A U.S. military officer said Tuesday that a major missile defense exercise staged by American and Israeli forces will help the development of a planned NATO missile shield for Europe.

Some 2,000 U.S. and Israeli personnel are holding maneuvers this week and next to test technology that would protect Israel from a missile attack, setting up radar arrays along the coast and deploying naval vessels offshore. The allies plan to conduct a live-fire test during the exercise.

U.S. Army Col.
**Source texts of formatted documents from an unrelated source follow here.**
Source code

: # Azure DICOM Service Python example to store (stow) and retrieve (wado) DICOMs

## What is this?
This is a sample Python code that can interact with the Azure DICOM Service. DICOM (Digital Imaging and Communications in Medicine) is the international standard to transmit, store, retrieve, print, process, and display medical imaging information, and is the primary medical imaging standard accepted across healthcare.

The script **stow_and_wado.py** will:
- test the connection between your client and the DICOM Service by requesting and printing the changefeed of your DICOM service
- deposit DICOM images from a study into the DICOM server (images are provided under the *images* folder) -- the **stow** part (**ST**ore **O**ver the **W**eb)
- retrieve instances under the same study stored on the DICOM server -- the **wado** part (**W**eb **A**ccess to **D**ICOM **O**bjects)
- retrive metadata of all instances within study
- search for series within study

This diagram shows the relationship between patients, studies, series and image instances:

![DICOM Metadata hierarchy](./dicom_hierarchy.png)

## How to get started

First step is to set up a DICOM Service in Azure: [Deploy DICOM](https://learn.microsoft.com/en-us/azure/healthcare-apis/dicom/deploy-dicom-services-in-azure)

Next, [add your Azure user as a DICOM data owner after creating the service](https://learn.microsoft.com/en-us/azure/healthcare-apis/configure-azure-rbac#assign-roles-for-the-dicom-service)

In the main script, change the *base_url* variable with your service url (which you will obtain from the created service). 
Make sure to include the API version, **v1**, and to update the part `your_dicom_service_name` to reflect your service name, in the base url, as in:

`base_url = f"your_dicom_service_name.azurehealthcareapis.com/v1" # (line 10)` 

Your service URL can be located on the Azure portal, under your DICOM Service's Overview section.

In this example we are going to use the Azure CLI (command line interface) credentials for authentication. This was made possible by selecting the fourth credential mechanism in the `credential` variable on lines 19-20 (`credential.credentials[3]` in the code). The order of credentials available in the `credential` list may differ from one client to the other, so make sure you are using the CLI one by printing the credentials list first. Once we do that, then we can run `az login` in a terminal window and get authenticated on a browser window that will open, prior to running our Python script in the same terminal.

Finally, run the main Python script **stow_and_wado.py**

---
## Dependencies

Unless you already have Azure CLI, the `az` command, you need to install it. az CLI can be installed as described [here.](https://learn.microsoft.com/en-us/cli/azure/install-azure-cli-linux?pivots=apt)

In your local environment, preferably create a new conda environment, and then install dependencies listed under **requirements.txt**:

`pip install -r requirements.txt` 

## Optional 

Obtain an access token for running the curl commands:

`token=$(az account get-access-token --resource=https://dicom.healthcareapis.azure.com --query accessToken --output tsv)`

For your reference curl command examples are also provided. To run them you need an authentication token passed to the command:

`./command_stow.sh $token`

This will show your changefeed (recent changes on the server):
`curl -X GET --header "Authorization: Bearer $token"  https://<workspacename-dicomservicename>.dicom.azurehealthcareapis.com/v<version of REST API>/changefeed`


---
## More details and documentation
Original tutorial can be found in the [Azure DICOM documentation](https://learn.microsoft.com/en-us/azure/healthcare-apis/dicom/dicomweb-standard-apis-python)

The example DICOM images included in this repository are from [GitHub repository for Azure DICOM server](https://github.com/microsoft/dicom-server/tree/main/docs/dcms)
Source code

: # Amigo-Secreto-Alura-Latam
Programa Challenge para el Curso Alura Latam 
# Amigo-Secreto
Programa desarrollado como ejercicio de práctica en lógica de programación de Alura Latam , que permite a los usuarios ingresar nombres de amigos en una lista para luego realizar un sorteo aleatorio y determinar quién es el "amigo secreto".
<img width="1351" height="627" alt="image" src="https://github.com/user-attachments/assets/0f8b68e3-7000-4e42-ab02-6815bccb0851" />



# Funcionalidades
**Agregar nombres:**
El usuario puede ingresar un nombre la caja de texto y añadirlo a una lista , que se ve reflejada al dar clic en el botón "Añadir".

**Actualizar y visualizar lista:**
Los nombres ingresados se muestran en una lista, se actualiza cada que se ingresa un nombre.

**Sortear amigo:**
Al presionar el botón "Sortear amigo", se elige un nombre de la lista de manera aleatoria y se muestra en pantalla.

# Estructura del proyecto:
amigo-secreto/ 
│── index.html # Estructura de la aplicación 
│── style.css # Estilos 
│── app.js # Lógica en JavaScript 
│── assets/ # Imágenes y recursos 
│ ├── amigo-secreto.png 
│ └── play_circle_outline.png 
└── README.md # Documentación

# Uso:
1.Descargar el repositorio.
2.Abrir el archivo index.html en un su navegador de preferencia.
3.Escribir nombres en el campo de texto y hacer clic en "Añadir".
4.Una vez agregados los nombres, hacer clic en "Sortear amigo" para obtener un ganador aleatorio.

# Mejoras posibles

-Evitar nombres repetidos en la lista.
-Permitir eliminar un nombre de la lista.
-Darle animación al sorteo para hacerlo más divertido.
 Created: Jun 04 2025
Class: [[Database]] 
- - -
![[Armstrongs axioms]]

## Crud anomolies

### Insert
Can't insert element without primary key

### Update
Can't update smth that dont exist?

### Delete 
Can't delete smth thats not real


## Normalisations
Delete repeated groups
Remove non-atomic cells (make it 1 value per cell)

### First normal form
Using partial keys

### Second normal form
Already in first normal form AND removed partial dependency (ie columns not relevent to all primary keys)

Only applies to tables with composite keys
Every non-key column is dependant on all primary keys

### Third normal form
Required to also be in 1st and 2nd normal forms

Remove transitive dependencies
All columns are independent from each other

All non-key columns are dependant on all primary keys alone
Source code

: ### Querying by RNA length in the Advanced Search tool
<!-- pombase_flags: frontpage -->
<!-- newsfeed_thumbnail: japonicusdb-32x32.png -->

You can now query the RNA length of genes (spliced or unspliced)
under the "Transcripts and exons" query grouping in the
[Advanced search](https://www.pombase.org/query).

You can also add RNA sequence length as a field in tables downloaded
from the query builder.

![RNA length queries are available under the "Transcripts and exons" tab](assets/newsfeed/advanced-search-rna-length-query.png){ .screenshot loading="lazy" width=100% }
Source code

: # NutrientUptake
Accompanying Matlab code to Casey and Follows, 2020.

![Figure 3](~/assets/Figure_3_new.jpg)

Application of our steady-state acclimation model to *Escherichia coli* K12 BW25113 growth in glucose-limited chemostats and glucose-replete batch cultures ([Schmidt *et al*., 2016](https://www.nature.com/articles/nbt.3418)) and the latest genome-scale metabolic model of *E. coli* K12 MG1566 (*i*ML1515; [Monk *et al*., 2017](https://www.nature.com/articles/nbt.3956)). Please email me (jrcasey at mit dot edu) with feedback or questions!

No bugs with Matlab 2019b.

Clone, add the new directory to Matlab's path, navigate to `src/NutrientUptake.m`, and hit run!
Tony English told reporters visiting a coastal battery on the edge of Tel Aviv on Tuesday that it was the first major exercise integrating THAAD and Patriot ground-to-air missiles and the ship-launched Aegis system.

"This is the most complete air missile defense system we've ever done anywhere in the world," he said.

President Barack Obama announced last month that he was scrapping a Bush-era plan which would have put missile interceptors in Poland and the Czech Republic, a program deeply opposed by nearby Russia.

In its place he proposed a reduced missile system linked to NATO. The Poles and the Czechs have said they will take part.

NATO has praised the proposal as offering a defense from potential Iranian missile threats.

The plan calls for U.S. Navy ships equipped with anti-missile weapons to form a front line of defense in the eastern Mediterranean. Those would be combined with land-based anti-missile systems to be placed in Europe.

In Tel Aviv, English said the U.S.-Israeli exercise, codenamed Juniper Cobra 10, would benefit a future European deployment.

"We're going to learn a lot of lessons here that will definitely apply to that later system," he said.